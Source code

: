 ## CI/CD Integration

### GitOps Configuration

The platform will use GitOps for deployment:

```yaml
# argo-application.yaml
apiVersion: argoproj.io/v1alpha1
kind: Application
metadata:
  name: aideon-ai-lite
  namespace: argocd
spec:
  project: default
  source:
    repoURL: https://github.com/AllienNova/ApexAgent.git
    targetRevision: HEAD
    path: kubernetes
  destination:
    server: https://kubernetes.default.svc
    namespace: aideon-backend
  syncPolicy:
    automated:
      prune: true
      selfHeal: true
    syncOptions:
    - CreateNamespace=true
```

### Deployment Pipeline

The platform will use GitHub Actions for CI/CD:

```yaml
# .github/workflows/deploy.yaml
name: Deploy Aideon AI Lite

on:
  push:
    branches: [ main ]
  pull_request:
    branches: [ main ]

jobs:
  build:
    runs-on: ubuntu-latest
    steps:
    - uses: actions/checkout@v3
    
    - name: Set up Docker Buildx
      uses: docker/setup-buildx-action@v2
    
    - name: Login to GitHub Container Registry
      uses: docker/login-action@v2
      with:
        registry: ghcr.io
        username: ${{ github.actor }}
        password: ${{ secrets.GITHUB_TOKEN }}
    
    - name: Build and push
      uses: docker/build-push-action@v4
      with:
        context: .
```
----------
● **What is required**:
From the records above, pull every line that carries the word "uses".

● **Task output**:
    - uses: actions/checkout@v3
      uses: docker/setup-buildx-action@v2
      uses: docker/login-action@v2
      uses: docker/build-push-action@v4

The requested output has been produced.